By P.J. Huffstutter
CHICAGO, May 22 (Reuters) - Chicago wheat futures fell on Thursday as a short-covering rally that took prices to a one-month peak petered out, with traders seeing limited threats to Northern Hemisphere crops despite adverse weather concerns.
Corn futures were mixed after three-day gains, with a steadier U.S. dollar, weaker crude oil and generally favorable crop conditions curbing deferred contract months.
Soybeans ticked up on technical trading, even as soyoil futures slumped as an amendment to the U.S. House of Representatives' tax bill was seen as negative for biodiesel tax credits, analysts said.
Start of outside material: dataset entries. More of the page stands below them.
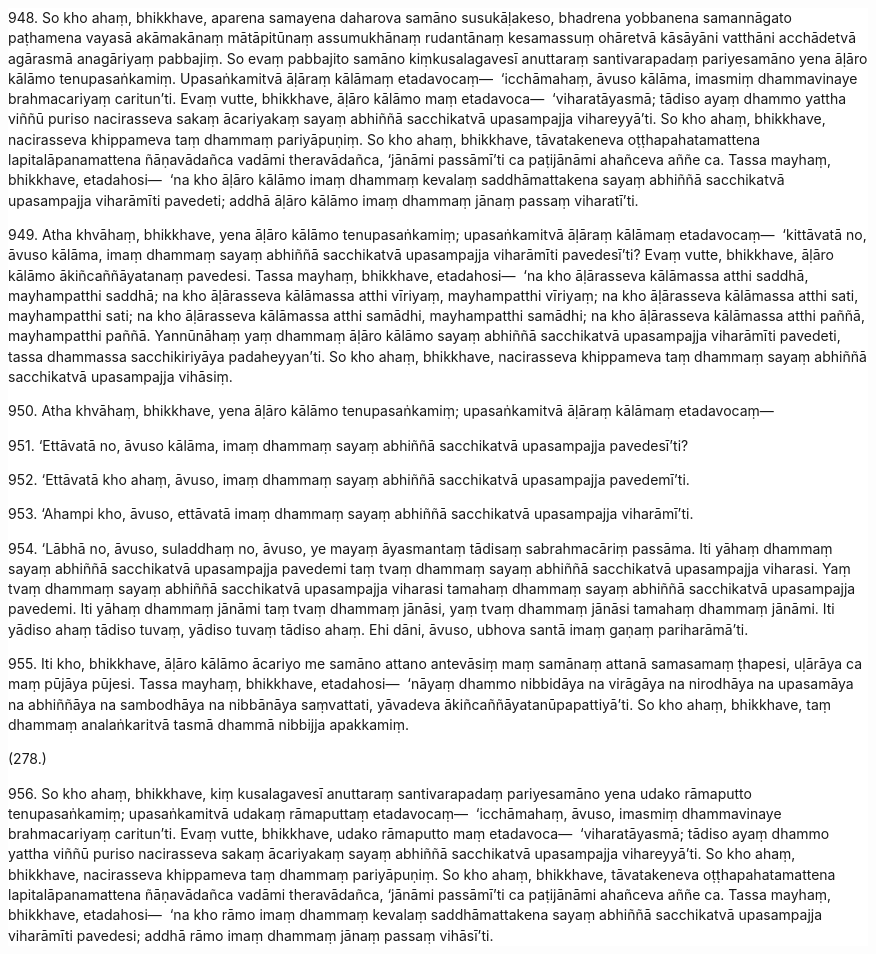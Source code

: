 948\. So kho ahaṃ, bhikkhave, aparena samayena daharova samāno susukāḷakeso, bhadrena yobbanena samannāgato paṭhamena vayasā akāmakānaṃ mātāpitūnaṃ assumukhānaṃ rudantānaṃ kesamassuṃ ohāretvā kāsāyāni vatthāni acchādetvā agārasmā anagāriyaṃ pabbajiṃ. So evaṃ pabbajito samāno kiṃkusalagavesī anuttaraṃ santivarapadaṃ pariyesamāno yena āḷāro kālāmo tenupasaṅkamiṃ. Upasaṅkamitvā āḷāraṃ kālāmaṃ etadavocaṃ—  ‘icchāmahaṃ, āvuso kālāma, imasmiṃ dhammavinaye brahmacariyaṃ caritun’ti. Evaṃ vutte, bhikkhave, āḷāro kālāmo maṃ etadavoca—  ‘viharatāyasmā; tādiso ayaṃ dhammo yattha viññū puriso nacirasseva sakaṃ ācariyakaṃ sayaṃ abhiññā sacchikatvā upasampajja vihareyyā’ti. So kho ahaṃ, bhikkhave, nacirasseva khippameva taṃ dhammaṃ pariyāpuṇiṃ. So kho ahaṃ, bhikkhave, tāvatakeneva oṭṭhapahatamattena lapitalāpanamattena ñāṇavādañca vadāmi theravādañca, ‘jānāmi passāmī’ti ca paṭijānāmi ahañceva aññe ca. Tassa mayhaṃ, bhikkhave, etadahosi—  ‘na kho āḷāro kālāmo imaṃ dhammaṃ kevalaṃ saddhāmattakena sayaṃ abhiññā sacchikatvā upasampajja viharāmīti pavedeti; addhā āḷāro kālāmo imaṃ dhammaṃ jānaṃ passaṃ viharatī’ti.

949\. Atha khvāhaṃ, bhikkhave, yena āḷāro kālāmo tenupasaṅkamiṃ; upasaṅkamitvā āḷāraṃ kālāmaṃ etadavocaṃ—  ‘kittāvatā no, āvuso kālāma, imaṃ dhammaṃ sayaṃ abhiññā sacchikatvā upasampajja viharāmīti pavedesī’ti? Evaṃ vutte, bhikkhave, āḷāro kālāmo ākiñcaññāyatanaṃ pavedesi. Tassa mayhaṃ, bhikkhave, etadahosi—  ‘na kho āḷārasseva kālāmassa atthi saddhā, mayhampatthi saddhā; na kho āḷārasseva kālāmassa atthi vīriyaṃ, mayhampatthi vīriyaṃ; na kho āḷārasseva kālāmassa atthi sati, mayhampatthi sati; na kho āḷārasseva kālāmassa atthi samādhi, mayhampatthi samādhi; na kho āḷārasseva kālāmassa atthi paññā, mayhampatthi paññā. Yannūnāhaṃ yaṃ dhammaṃ āḷāro kālāmo sayaṃ abhiññā sacchikatvā upasampajja viharāmīti pavedeti, tassa dhammassa sacchikiriyāya padaheyyan’ti. So kho ahaṃ, bhikkhave, nacirasseva khippameva taṃ dhammaṃ sayaṃ abhiññā sacchikatvā upasampajja vihāsiṃ.

950\. Atha khvāhaṃ, bhikkhave, yena āḷāro kālāmo tenupasaṅkamiṃ; upasaṅkamitvā āḷāraṃ kālāmaṃ etadavocaṃ—

951\. ‘Ettāvatā no, āvuso kālāma, imaṃ dhammaṃ sayaṃ abhiññā sacchikatvā upasampajja pavedesī’ti?

952\. ‘Ettāvatā kho ahaṃ, āvuso, imaṃ dhammaṃ sayaṃ abhiññā sacchikatvā upasampajja pavedemī’ti.

953\. ‘Ahampi kho, āvuso, ettāvatā imaṃ dhammaṃ sayaṃ abhiññā sacchikatvā upasampajja viharāmī’ti.

954\. ‘Lābhā no, āvuso, suladdhaṃ no, āvuso, ye mayaṃ āyasmantaṃ tādisaṃ sabrahmacāriṃ passāma. Iti yāhaṃ dhammaṃ sayaṃ abhiññā sacchikatvā upasampajja pavedemi taṃ tvaṃ dhammaṃ sayaṃ abhiññā sacchikatvā upasampajja viharasi. Yaṃ tvaṃ dhammaṃ sayaṃ abhiññā sacchikatvā upasampajja viharasi tamahaṃ dhammaṃ sayaṃ abhiññā sacchikatvā upasampajja pavedemi. Iti yāhaṃ dhammaṃ jānāmi taṃ tvaṃ dhammaṃ jānāsi, yaṃ tvaṃ dhammaṃ jānāsi tamahaṃ dhammaṃ jānāmi. Iti yādiso ahaṃ tādiso tuvaṃ, yādiso tuvaṃ tādiso ahaṃ. Ehi dāni, āvuso, ubhova santā imaṃ gaṇaṃ pariharāmā’ti.

955\. Iti kho, bhikkhave, āḷāro kālāmo ācariyo me samāno attano antevāsiṃ maṃ samānaṃ attanā samasamaṃ ṭhapesi, uḷārāya ca maṃ pūjāya pūjesi. Tassa mayhaṃ, bhikkhave, etadahosi—  ‘nāyaṃ dhammo nibbidāya na virāgāya na nirodhāya na upasamāya na abhiññāya na sambodhāya na nibbānāya saṃvattati, yāvadeva ākiñcaññāyatanūpapattiyā’ti. So kho ahaṃ, bhikkhave, taṃ dhammaṃ analaṅkaritvā tasmā dhammā nibbijja apakkamiṃ.

(278.)

956\. So kho ahaṃ, bhikkhave, kiṃ kusalagavesī anuttaraṃ santivarapadaṃ pariyesamāno yena udako rāmaputto tenupasaṅkamiṃ; upasaṅkamitvā udakaṃ rāmaputtaṃ etadavocaṃ—  ‘icchāmahaṃ, āvuso, imasmiṃ dhammavinaye brahmacariyaṃ caritun’ti. Evaṃ vutte, bhikkhave, udako rāmaputto maṃ etadavoca—  ‘viharatāyasmā; tādiso ayaṃ dhammo yattha viññū puriso nacirasseva sakaṃ ācariyakaṃ sayaṃ abhiññā sacchikatvā upasampajja vihareyyā’ti. So kho ahaṃ, bhikkhave, nacirasseva khippameva taṃ dhammaṃ pariyāpuṇiṃ. So kho ahaṃ, bhikkhave, tāvatakeneva oṭṭhapahatamattena lapitalāpanamattena ñāṇavādañca vadāmi theravādañca, ‘jānāmi passāmī’ti ca paṭijānāmi ahañceva aññe ca. Tassa mayhaṃ, bhikkhave, etadahosi—  ‘na kho rāmo imaṃ dhammaṃ kevalaṃ saddhāmattakena sayaṃ abhiññā sacchikatvā upasampajja viharāmīti pavedesi; addhā rāmo imaṃ dhammaṃ jānaṃ passaṃ vihāsī’ti.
The Chicago Board of Trade (CBOT) most-active soybean contract Sv1 was up 0.38% at $10.66-3/4 a bushel at 1656 GMT, while corn Cv1 firmed 0.22% to $4.62 a bushel.
CBOT wheat Wv1 eased 0.68% to $5.45-1/2 a bushel, moving back from Wednesday's one-month high of $5.56-1/4.
Ahead of the Memorial Day holiday weekend, traders focused on adjusting their positions and feeling a little hesitant about the size of this summer's domestic wheat harvest, said Don Roose, president of Iowa-based U.S. Commodities.
"Yes, there are disease issues, yes there are flooding issues," Roose said. "But it's still looking like we're going to have a big crop."
After dropping to a near five-year low of $5.06-1/4 on May 13, concerns over adverse weather in Russia and China and an unexpected decline in U.S. wheat ratings triggered a wave of short-covering in the past week.
Traders are now questioning whether Chinese or Russian wheat crops have suffered significant damage, while the U.S. remains on track for a large harvest despite disease risks in some areas, analysts said.
Better-than-expected weekly U.S. wheat export news also helped keep a floor under futures prices, market analysts said.
On Thursday, the U.S. Department of Agriculture reported that total wheat exports - a combination of old- and new-crop wheat - was 868,829 metric tons last week, marking the biggest for a single week since December 2023.